Lily Safra does Europe a little differently: when she’s on the French Riviera, for example, she stays at her house, Villa Leopolda, which, valued at a whopping $503 million, ranks second on the list of most expensive homes in the world. And when Safra celebrates birthdays with Elton John and his friends, they hop from London to Venice, mid-party, via chartered jet. Not bad for the Brazilian daughter of a Uruguayan Jewish mother and a fortune-seeking British father. Safra’s secret to success? Marry rich and often: Her husbands have included entrepreneurs Mario Cohen, Freddy Monteverde (né Greenberg), and Samuel Bendahan, as well as Edmond Safra, a Jewish-Lebanese-Brazilian banking whiz who supported Sephardic charities around the world, and whose death in 1999 left his wife sitting on a fortune estimated at a billion dollars. Isabel Vincent offers all the gory and glamorous details in Gilded Lily: Lily Safra, the Making of One of the World’s Wealthiest Widows (Harper, July).
Kiev doesn’t attract many of the North or South Americans, like Shukert and Safra, who head to Europe in pursuit of luxury, culture, and romance, but the city was once considered among the most interesting places in Eastern Europe for a Jew to live and work—until some pogroms and the Mendel Beilis affair spoiled the mood. As Natan Meir points out in his study Kiev, Jewish Metropolis: A History, 1859–1914, Sholem Aleichem himself lived in the city for a while and had good reason to set the first half of The Bloody Hoax (his version of Mark Twain’s The Prince and the Pauper) there. And, as Meir goes on to say, “though Jews were but tolerated strangers in Kiev, they influenced—indeed shaped—the city to a remarkable extent.”
Why travel at all, though, when you can have all of European culture, or at least European cuisine, in a single building in New York City? Jane Ziegelman’s 97 Orchard Street: An Edible History of Five Immigrant Families in One New York Tenement (Smithsonian, June) focuses on a still-standing domicile to reflect the diversity of traditions imported to Manhattan’s teeming Lower East Side by immigrants from Germany, Ireland, Russia, and Italy. Two of the families whose experiences Ziegelman recovers, the Gumpertz and Rogarshevsky clans, were Jews who, it turns out, ate more than just gefilte fish and knishes. In fact, as Ziegelman emphasizes, the former family would have benefited from local tenement-based goose farms and eaten plenty of what we now refer to as foie gras. As Ziegelman and her co-authors noted in a 1999 paean to goose liver, Foie Gras: A Passion, “The only culinary tradition to rival the French in its genius for cooking with foie gras belongs to the Ashkenazi Jews.”

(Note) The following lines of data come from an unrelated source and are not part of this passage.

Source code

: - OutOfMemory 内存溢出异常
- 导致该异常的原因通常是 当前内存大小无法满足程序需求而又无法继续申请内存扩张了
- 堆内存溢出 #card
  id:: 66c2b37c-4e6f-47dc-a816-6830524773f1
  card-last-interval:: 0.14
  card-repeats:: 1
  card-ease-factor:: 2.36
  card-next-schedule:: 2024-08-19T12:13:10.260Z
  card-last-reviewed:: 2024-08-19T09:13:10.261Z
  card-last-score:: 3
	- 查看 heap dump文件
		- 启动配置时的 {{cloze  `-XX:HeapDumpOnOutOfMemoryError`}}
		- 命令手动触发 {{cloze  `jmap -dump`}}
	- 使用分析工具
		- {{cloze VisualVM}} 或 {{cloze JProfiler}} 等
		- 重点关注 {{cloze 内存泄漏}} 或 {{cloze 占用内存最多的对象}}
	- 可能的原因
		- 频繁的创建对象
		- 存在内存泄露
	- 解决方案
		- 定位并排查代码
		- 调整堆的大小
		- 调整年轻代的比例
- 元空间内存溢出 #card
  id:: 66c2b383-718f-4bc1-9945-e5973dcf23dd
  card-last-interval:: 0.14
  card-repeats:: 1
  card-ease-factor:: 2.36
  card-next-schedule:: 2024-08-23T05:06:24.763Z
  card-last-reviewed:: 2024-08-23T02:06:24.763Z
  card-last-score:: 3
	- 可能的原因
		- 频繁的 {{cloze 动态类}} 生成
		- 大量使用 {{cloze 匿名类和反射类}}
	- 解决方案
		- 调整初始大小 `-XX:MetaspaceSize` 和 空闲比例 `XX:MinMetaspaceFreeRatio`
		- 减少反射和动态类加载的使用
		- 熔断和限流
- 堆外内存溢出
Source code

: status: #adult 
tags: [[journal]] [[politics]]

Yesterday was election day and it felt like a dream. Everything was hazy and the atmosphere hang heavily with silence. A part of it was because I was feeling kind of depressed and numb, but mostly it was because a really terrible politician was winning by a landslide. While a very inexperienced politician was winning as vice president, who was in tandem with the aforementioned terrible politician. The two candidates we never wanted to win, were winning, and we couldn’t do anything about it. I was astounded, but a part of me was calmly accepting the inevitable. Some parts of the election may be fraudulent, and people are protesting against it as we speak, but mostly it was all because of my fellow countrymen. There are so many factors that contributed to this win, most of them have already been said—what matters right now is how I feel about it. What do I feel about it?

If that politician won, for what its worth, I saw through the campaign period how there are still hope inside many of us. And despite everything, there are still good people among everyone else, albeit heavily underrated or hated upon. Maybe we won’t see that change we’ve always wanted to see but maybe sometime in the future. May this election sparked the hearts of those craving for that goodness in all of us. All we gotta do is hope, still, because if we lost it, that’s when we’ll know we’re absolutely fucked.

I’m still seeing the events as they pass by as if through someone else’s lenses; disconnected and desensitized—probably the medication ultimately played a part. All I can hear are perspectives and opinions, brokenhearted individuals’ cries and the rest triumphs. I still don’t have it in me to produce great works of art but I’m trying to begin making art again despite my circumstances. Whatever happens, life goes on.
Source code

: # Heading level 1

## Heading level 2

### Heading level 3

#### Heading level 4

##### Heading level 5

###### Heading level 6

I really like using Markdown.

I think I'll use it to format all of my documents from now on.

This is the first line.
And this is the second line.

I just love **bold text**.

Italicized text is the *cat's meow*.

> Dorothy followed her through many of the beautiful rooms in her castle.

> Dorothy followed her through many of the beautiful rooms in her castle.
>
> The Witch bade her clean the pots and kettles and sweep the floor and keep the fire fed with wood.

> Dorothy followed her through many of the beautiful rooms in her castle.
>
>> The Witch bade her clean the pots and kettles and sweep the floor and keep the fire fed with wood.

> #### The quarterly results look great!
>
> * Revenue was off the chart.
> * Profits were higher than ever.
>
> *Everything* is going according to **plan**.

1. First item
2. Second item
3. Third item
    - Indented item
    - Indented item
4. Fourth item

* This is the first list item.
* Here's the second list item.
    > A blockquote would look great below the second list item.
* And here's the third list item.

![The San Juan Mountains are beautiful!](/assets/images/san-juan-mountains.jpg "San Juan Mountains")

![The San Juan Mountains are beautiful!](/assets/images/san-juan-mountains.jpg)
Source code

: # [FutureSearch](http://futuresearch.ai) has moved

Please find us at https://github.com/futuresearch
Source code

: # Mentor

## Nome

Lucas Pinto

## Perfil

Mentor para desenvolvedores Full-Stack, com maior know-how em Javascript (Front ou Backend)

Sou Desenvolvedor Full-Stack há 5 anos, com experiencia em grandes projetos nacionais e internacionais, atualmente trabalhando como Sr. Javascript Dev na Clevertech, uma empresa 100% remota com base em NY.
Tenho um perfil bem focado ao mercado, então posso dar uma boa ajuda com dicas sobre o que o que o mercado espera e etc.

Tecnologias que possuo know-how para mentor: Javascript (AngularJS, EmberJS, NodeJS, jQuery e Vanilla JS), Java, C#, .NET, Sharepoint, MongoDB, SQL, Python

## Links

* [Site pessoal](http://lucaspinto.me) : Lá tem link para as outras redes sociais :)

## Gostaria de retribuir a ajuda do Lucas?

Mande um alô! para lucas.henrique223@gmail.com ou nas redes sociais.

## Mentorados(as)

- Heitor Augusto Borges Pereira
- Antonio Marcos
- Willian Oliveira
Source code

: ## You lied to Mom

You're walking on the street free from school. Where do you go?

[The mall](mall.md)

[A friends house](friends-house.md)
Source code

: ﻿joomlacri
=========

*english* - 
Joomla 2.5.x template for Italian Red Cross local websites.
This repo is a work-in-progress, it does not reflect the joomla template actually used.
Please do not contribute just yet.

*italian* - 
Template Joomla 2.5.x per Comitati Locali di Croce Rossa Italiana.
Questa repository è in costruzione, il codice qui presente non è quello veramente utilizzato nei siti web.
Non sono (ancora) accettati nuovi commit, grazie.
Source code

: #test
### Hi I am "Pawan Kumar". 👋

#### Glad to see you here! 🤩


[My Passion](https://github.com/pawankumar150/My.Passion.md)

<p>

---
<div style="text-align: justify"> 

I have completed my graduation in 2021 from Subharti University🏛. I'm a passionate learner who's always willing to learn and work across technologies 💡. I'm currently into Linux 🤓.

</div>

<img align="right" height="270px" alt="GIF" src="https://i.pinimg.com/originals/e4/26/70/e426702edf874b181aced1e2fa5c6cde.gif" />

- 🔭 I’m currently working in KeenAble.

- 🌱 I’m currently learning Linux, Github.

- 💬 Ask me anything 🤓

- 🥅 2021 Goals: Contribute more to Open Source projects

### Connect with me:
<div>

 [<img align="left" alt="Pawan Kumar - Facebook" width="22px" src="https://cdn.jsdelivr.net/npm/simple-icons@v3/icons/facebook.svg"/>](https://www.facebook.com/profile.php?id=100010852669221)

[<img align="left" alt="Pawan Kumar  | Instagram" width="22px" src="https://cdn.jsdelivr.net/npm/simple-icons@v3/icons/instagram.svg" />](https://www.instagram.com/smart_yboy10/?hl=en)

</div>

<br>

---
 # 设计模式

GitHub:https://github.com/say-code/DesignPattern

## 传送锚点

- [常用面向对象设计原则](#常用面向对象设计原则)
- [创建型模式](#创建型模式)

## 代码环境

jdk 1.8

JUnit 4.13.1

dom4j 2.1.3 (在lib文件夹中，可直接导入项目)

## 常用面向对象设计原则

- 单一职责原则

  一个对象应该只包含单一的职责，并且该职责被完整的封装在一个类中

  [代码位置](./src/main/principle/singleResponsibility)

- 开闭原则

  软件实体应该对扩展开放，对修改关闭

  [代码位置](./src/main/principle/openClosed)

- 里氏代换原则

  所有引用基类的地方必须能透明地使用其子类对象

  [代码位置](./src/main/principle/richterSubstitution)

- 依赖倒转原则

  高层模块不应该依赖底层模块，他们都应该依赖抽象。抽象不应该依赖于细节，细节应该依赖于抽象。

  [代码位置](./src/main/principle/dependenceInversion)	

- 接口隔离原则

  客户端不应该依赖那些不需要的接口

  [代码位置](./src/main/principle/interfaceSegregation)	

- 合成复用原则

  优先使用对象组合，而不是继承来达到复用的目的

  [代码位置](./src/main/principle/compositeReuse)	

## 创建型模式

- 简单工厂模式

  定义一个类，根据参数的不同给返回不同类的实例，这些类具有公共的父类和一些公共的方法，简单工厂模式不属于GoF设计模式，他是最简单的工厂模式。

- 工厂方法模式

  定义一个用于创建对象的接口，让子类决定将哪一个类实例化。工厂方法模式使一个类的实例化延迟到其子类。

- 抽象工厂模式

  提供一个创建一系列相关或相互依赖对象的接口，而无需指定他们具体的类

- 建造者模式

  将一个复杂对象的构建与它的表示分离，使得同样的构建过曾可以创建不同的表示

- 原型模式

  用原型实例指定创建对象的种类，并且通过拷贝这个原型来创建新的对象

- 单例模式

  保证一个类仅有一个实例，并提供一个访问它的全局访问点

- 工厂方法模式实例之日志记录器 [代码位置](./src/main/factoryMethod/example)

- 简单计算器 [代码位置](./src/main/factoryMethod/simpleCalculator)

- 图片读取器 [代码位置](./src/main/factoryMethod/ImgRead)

Vacationing close to home has its perils: In Ayelet Waldman’s novel Red Hook Road (Doubleday, July), the daughter of a family of Jewish New Yorkers who summer in Maine decides to marry a townie, the son of a cleaning woman. This is not fated to be a happy intermarriage: a car accident kills off the newlyweds almost immediately after they tie the knot, leaving the members of their very different families—violinists, Fulbright scholars, amateur shipbuilders, and so on—to figure out how to relate to one another. Waldman notes that she got her inspiration from a newspaper article; and, indeed, it does not seem that she could write about such a marital culture clash from personal experience, given that her husband is a brilliant Jewish novelist, just like her.